Regional Partnership Panacea To African Challenges, Says Saraki
Saraki, in a statement by his Special Assistant on Public Affairs, Mohammed Isa, made this known in a keynote address at the opening session of the on going Crans Montana Forum of Africa and South South Cooperation For Africa’s Development holding at Dakhla, Morocco.
He noted that, “the contagious nature of poverty-driven social unrest would in effect suggest that the challenges that we face must be viewed from a regional perspective and the solutions located in greater regional cooperation and partnership.
“The challenge of cross-border crimes, the smuggling of small arms and light weapons across our borders; or even the wave of terrorist activities provide another compelling reason why effective cooperation and partnership is almost a matter of life and death.
“The experience we have had with Al-Qaida in the Maghreb (AQIM) in Mali and the Boko Haram in Nigeria shows that security and stability of our countries can only be guaranteed through a regional governance system which would make it impossible for terrorists and criminals to find a safe haven within any of our borders.”
Many countries in Africa, Saraki noted, have witnessed remarkable economic development in recent years, adding that, “however, in the context of overall global economy, this progress amounts to very little or nothing.”
“Africa’s share of the global trade is only 2% and of this, only 11% is Africans trading with themselves. We have to reverse this trend. Unless we do, African success stories would continue to be undermined by other serious challenges like poverty, youth unemployment, high infrastructure deficit, and conflicts”, he stated.
He identified trust and genuine partnership as key factors in opening up the African continent to African businesses and people, adding that “this is why I must commend the King of Morocco for the recent bilateral agreements with Nigeria in different areas, including the Bilateral Air Services Agreement; Marine Fisheries Cooperation; Diplomatic and Official Services Visa Exemption and many more.
“We need to build on this and hold it make it easier for people and goods to move across our continent. We must strengthen relationships among our parliamentarians, among our governments and among our businessmen to share experiences and build mutually beneficial partnerships. There are very exciting models to build on. The Lagos to Tangiers highway project; the Trans Sahara gas pipeline project, as well as the Chinese-backed railway projects that would connect East African countries are only a few of these”, the Senate President stated.

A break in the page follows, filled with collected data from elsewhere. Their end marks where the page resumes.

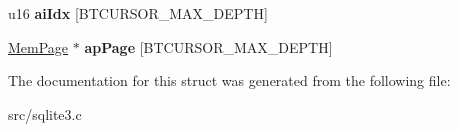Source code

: \begin{DoxyCompactItemize}
\item 
\hypertarget{struct_bt_cursor_a037a739198de5bee22ca203d34e90af1}{u16 {\bfseries ai\-Idx} \mbox{[}B\-T\-C\-U\-R\-S\-O\-R\-\_\-\-M\-A\-X\-\_\-\-D\-E\-P\-T\-H\mbox{]}}\label{struct_bt_cursor_a037a739198de5bee22ca203d34e90af1}

\item 
\hypertarget{struct_bt_cursor_ad3414d944f9578e86e26c6158f92096b}{\hyperlink{struct_mem_page}{Mem\-Page} $\ast$ {\bfseries ap\-Page} \mbox{[}B\-T\-C\-U\-R\-S\-O\-R\-\_\-\-M\-A\-X\-\_\-\-D\-E\-P\-T\-H\mbox{]}}\label{struct_bt_cursor_ad3414d944f9578e86e26c6158f92096b}

\end{DoxyCompactItemize}


The documentation for this struct was generated from the following file\-:\begin{DoxyCompactItemize}
\item 
src/sqlite3.\-c\end{DoxyCompactItemize}
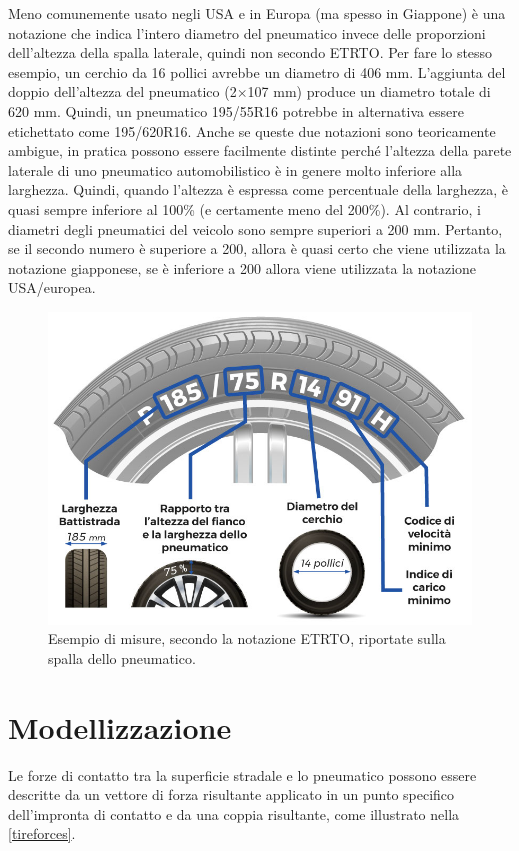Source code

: Meno comunemente usato negli USA e in Europa (ma spesso in Giappone) è una notazione che indica l'intero diametro del pneumatico invece delle proporzioni dell'altezza della spalla laterale, quindi non secondo \ac{ETRTO}. Per fare lo stesso esempio, un cerchio da 16 pollici avrebbe un diametro di 406 mm. L'aggiunta del doppio dell'altezza del pneumatico (2$\times$107 mm) produce un diametro totale di 620 mm. Quindi, un pneumatico 195/55R16 potrebbe in alternativa essere etichettato come 195/620R16. Anche se queste due notazioni sono teoricamente ambigue, in pratica possono essere facilmente distinte perché l'altezza della parete laterale di uno pneumatico automobilistico è in genere molto inferiore alla larghezza. Quindi, quando l'altezza è espressa come percentuale della larghezza, è quasi sempre inferiore al 100\% (e certamente meno del 200\%). Al contrario, i diametri degli pneumatici del veicolo sono sempre superiori a 200 mm. Pertanto, se il secondo numero è superiore a 200, allora è quasi certo che viene utilizzata la notazione giapponese, se è inferiore a 200 allora viene utilizzata la notazione USA/europea.

\begin{figure}[h]
	\centering
	\includegraphics[width=0.7\linewidth]{Figures/tire_measures}
	\caption{Esempio di misure, secondo la notazione ETRTO, riportate sulla spalla dello pneumatico.}
	\label{tiremeasures}
\end{figure}
%
\section{Modellizzazione}
Le forze di contatto tra la superficie stradale e lo pneumatico possono essere descritte da un vettore di forza risultante applicato in un punto specifico dell'impronta di contatto e da una coppia risultante, come illustrato nella \figurename{  \ref{tireforces}}.

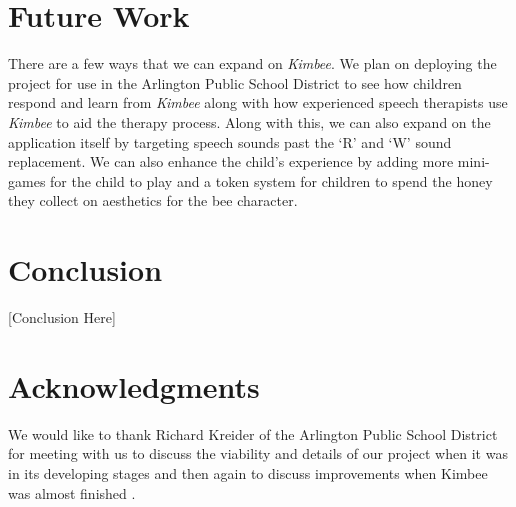 \documentclass{sig-alternate-2013}
\begin{document}
\section{Future Work}
\label{sec:future_work}

There are a few ways that we can expand on {\em Kimbee}. We plan on deploying the project for use in the Arlington Public School District to see how children respond and learn from {\em Kimbee} along with how experienced speech therapists use {\em Kimbee} to aid the therapy process. Along with this, we can also expand on the application itself by targeting speech sounds past the `R' and `W' sound replacement. We can also enhance the child's experience by adding more mini-games for the child to play and a token system for children to spend the honey they collect on aesthetics for the bee character.

\section{Conclusion}

[Conclusion Here]

\section{Acknowledgments}

We would like to thank Richard Kreider of the Arlington Public School District for meeting with us to discuss the viability and details of our project when it was in its developing stages and then again to discuss improvements when Kimbee was almost finished \cite{Kreider:Intro,Kreider:Results}.




\balancecolumns
\end{document}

He challenged African leaders to put the need for regional socio-economic co-operation as a key component of their development agenda because “without the demonstrable commitment by African countries to think beyond their immediate borders, Africa will continue to remain junior partners, even in its relationship with other parts of the developing world. The exploitation of our continent does not become more acceptable simply because it is done by another developing region rather than Europe or America. The strength of Africa’s cooperation with the rest of the world, lies in the ability of Africa to cooperate with itself”, he stated.
While commenting on the recent Xenophobic attacks in South Africa which he believe demonstrated the lack of co-operation and understanding among Africans, Saraki stated that “this alone must force us to think again about what African integration and cooperation mean to us”.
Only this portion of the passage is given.